Читаем Повесть о ледовом комиссаре полностью

Льдины вперемежку с айсбергами двигались с быстротой хороших гребцов, напирали на корабль, громоздились у него. Мигом они содрали ржавчину с бортов, и море вокруг стало красным. „Седова“ оттащило к берегу и крепко посадило на мель. Большой пароход стал беспомощной игрушкой… Теперь целый день возимся. Крен порядочный, сидим основательно. К тому же льдина (айсберг) села на якорь, ее взрывают (толом). После каждого взрыва отлетают осколки, откалываются части и она покачивается, поворачивается, но опять сидит…»

Напрасно изо всех сил работали машины. На айсберг закинули тросы, пытались подтянуться, но все безуспешно. К концу дня седьмого августа удалось развернуть корабль, но корма продолжала сидеть на мели. На помощь команде были брошены все участники экспедиции. Разгрузили кормовой трюм и начали перекачивать водяной балласт в носовую часть корабля. Это и решило дело. Через 36 часов непрерывного труда «Седов» под громкое «ура» сполз с мели на воду.
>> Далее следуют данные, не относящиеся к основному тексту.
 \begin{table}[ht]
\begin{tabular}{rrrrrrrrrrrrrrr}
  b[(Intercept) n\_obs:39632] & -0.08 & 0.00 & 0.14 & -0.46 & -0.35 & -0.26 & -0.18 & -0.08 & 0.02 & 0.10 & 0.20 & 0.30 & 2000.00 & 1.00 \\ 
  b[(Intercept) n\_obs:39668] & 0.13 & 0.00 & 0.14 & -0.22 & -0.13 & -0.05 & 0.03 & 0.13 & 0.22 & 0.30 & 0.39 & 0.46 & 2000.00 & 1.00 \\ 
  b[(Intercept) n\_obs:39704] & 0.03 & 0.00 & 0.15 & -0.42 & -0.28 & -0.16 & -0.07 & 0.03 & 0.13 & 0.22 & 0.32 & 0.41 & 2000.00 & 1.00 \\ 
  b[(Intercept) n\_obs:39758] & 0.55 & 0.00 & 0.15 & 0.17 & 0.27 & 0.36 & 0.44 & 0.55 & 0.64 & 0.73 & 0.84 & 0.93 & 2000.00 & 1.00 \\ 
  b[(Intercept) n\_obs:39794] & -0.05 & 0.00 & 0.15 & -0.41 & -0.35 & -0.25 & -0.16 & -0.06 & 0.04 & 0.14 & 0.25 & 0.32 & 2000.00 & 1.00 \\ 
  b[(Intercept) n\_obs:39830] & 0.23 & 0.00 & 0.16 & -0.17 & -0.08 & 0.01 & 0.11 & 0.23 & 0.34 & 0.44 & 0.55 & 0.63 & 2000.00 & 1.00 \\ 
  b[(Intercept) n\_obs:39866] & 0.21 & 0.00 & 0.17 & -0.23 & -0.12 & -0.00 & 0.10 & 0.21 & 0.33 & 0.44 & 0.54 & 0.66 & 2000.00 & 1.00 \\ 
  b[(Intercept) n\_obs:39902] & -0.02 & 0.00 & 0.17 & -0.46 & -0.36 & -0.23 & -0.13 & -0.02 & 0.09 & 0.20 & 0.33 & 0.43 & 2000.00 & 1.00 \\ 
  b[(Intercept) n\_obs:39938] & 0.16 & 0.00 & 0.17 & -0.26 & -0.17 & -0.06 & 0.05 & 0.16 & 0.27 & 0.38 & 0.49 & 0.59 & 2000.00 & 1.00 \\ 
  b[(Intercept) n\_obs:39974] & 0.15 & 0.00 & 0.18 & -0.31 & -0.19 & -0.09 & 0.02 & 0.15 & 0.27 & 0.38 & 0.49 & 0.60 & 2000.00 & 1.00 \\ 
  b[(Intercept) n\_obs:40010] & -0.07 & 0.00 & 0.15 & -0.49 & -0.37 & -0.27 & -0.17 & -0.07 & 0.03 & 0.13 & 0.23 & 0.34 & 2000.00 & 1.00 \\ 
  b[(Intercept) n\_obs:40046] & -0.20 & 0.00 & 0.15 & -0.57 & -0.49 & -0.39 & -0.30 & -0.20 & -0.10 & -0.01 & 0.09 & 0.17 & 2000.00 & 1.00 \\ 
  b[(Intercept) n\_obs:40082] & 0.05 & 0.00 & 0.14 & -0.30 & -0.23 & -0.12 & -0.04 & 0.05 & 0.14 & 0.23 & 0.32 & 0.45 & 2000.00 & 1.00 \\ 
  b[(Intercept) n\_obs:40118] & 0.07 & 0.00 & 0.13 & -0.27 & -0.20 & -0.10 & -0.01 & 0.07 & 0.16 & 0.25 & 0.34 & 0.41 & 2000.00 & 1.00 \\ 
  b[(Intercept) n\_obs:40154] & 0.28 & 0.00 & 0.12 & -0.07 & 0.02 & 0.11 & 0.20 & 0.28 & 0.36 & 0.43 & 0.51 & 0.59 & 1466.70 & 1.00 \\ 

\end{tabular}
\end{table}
Шмидт всегда, всю жизнь, где бы он ни находился, познавал и осмысливал новое. Участвуя в аврале по снятию корабля с мели, он воспользовался случаем, для того чтобы овладеть и морской терминологией.

…«Надо выучиться целому словарю. „Канат“ — это якорная цепь. А наш канат, если толстый, особенно металлический, будет „строп“, поменьше, как веревка, — „конец“.

8 августа в бухте снова показались льды. Появилась опасность, что „Седова“ теперь выбросит на скалу и судно погибнет. Мгновенно были подняты якоря, и корабль спрятался между стоящими на мели айсбергами.

Льды то заходили в бухту, то уходили в океан. „Седов“ все время был под парами, капитан то и дело менял место стоянки. Эта игра в „кошки-мышки“ со льдами продолжалась до 13 августа, когда бухта Тихая очистилась ото льдов.

На берегу тем временем полным ходом велись строительные работы. В них участвовали в качестве подсобной силы все, кто не был занят разгрузкой трюмов корабля. Следуя примеру начальника экспедиции, его заместители, журналисты и врач, научные работники и зимовщики таскали щебень для бетонной подушки радиомачты, укладывали каменный фундамент для мотора, носили кирпичи для печей.

Наконец разгрузка была закончена.

„Надо отдать команде справедливость, — констатирует Шмидт, — работу выполнили на славу, быстро, дружно и очень тщательно. Ничего, кроме пустяков, не разбито, не потеряно…“

Начались научные экскурсии на архипелаг. Большая группа отправилась в Долину молчания, так поэтически окрещенную Визе пятнадцать лет назад.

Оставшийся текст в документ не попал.